What is needed is an exact copy of every record.

Start of DATA SUPPLIED

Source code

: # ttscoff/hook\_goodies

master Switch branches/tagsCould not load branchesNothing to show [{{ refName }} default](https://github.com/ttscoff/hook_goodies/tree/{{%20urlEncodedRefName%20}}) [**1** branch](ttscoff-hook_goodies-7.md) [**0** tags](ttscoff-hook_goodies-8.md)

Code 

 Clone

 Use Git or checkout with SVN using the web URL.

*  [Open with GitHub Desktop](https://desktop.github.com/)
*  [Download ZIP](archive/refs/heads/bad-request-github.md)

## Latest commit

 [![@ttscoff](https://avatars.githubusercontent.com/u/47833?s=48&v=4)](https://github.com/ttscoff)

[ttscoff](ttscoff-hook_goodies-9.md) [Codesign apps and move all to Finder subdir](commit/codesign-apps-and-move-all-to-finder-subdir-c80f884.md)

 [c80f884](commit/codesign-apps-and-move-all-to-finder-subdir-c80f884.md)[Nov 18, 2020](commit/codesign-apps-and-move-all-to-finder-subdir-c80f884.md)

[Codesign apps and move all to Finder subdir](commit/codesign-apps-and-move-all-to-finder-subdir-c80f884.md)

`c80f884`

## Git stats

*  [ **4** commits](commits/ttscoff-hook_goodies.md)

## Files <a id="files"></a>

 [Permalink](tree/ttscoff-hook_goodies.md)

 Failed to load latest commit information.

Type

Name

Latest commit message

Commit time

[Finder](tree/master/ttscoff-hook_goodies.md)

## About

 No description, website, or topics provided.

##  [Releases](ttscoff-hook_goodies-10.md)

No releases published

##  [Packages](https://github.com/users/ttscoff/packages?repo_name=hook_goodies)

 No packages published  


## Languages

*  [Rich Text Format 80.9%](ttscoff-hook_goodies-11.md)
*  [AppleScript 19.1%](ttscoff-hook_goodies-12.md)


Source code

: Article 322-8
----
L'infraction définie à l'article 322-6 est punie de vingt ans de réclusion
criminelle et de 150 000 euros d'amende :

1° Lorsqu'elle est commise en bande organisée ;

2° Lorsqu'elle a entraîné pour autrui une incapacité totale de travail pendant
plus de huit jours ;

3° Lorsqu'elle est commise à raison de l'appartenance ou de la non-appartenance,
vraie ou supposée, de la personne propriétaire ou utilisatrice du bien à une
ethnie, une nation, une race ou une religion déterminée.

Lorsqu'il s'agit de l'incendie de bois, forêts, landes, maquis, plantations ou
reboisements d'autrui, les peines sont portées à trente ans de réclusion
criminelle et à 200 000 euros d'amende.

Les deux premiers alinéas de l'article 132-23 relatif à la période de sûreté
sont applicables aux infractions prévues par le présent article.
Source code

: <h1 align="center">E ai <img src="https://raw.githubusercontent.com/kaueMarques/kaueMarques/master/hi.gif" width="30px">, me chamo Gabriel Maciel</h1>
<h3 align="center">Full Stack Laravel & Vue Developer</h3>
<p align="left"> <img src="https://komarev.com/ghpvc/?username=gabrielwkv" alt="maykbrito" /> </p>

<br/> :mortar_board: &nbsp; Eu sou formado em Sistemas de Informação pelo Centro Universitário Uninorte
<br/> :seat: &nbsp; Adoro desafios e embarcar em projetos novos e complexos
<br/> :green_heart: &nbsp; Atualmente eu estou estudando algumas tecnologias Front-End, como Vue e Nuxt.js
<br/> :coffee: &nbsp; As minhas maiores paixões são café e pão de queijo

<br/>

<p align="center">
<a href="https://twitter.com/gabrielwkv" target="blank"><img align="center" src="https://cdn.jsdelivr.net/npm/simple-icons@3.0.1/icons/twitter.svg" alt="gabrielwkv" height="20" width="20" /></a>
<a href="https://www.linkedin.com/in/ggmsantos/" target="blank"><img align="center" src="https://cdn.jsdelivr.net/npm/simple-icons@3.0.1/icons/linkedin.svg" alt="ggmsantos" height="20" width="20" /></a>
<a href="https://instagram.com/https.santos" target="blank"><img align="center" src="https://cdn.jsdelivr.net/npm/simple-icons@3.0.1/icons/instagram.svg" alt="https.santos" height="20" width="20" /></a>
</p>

End of DATA SUPPLIED

- _ANSWER TO THE PROBLEM_
Source code

: # ttscoff/hook\_goodies

master Switch branches/tagsCould not load branchesNothing to show [{{ refName }} default](https://github.com/ttscoff/hook_goodies/tree/{{%20urlEncodedRefName%20}}) [**1** branch](ttscoff-hook_goodies-7.md) [**0** tags](ttscoff-hook_goodies-8.md)

Code 

 Clone

 Use Git or checkout with SVN using the web URL.

*  [Open with GitHub Desktop](https://desktop.github.com/)
*  [Download ZIP](archive/refs/heads/bad-request-github.md)

## Latest commit

 [![@ttscoff](https://avatars.githubusercontent.com/u/47833?s=48&v=4)](https://github.com/ttscoff)

[ttscoff](ttscoff-hook_goodies-9.md) [Codesign apps and move all to Finder subdir](commit/codesign-apps-and-move-all-to-finder-subdir-c80f884.md)

 [c80f884](commit/codesign-apps-and-move-all-to-finder-subdir-c80f884.md)[Nov 18, 2020](commit/codesign-apps-and-move-all-to-finder-subdir-c80f884.md)

[Codesign apps and move all to Finder subdir](commit/codesign-apps-and-move-all-to-finder-subdir-c80f884.md)

`c80f884`

## Git stats

*  [ **4** commits](commits/ttscoff-hook_goodies.md)

## Files <a id="files"></a>

 [Permalink](tree/ttscoff-hook_goodies.md)

 Failed to load latest commit information.

Type

Name

Latest commit message

Commit time

[Finder](tree/master/ttscoff-hook_goodies.md)

## About

 No description, website, or topics provided.

##  [Releases](ttscoff-hook_goodies-10.md)

No releases published

##  [Packages](https://github.com/users/ttscoff/packages?repo_name=hook_goodies)

 No packages published  


## Languages

*  [Rich Text Format 80.9%](ttscoff-hook_goodies-11.md)
*  [AppleScript 19.1%](ttscoff-hook_goodies-12.md)


Source code

: Article 322-8
----
L'infraction définie à l'article 322-6 est punie de vingt ans de réclusion
criminelle et de 150 000 euros d'amende :

1° Lorsqu'elle est commise en bande organisée ;

2° Lorsqu'elle a entraîné pour autrui une incapacité totale de travail pendant
plus de huit jours ;

3° Lorsqu'elle est commise à raison de l'appartenance ou de la non-appartenance,
vraie ou supposée, de la personne propriétaire ou utilisatrice du bien à une
ethnie, une nation, une race ou une religion déterminée.

Lorsqu'il s'agit de l'incendie de bois, forêts, landes, maquis, plantations ou
reboisements d'autrui, les peines sont portées à trente ans de réclusion
criminelle et à 200 000 euros d'amende.

Les deux premiers alinéas de l'article 132-23 relatif à la période de sûreté
sont applicables aux infractions prévues par le présent article.
Source code

: <h1 align="center">E ai <img src="https://raw.githubusercontent.com/kaueMarques/kaueMarques/master/hi.gif" width="30px">, me chamo Gabriel Maciel</h1>
<h3 align="center">Full Stack Laravel & Vue Developer</h3>
<p align="left"> <img src="https://komarev.com/ghpvc/?username=gabrielwkv" alt="maykbrito" /> </p>

<br/> :mortar_board: &nbsp; Eu sou formado em Sistemas de Informação pelo Centro Universitário Uninorte
<br/> :seat: &nbsp; Adoro desafios e embarcar em projetos novos e complexos
<br/> :green_heart: &nbsp; Atualmente eu estou estudando algumas tecnologias Front-End, como Vue e Nuxt.js
<br/> :coffee: &nbsp; As minhas maiores paixões são café e pão de queijo

<br/>

<p align="center">
<a href="https://twitter.com/gabrielwkv" target="blank"><img align="center" src="https://cdn.jsdelivr.net/npm/simple-icons@3.0.1/icons/twitter.svg" alt="gabrielwkv" height="20" width="20" /></a>
<a href="https://www.linkedin.com/in/ggmsantos/" target="blank"><img align="center" src="https://cdn.jsdelivr.net/npm/simple-icons@3.0.1/icons/linkedin.svg" alt="ggmsantos" height="20" width="20" /></a>
<a href="https://instagram.com/https.santos" target="blank"><img align="center" src="https://cdn.jsdelivr.net/npm/simple-icons@3.0.1/icons/instagram.svg" alt="https.santos" height="20" width="20" /></a>
</p>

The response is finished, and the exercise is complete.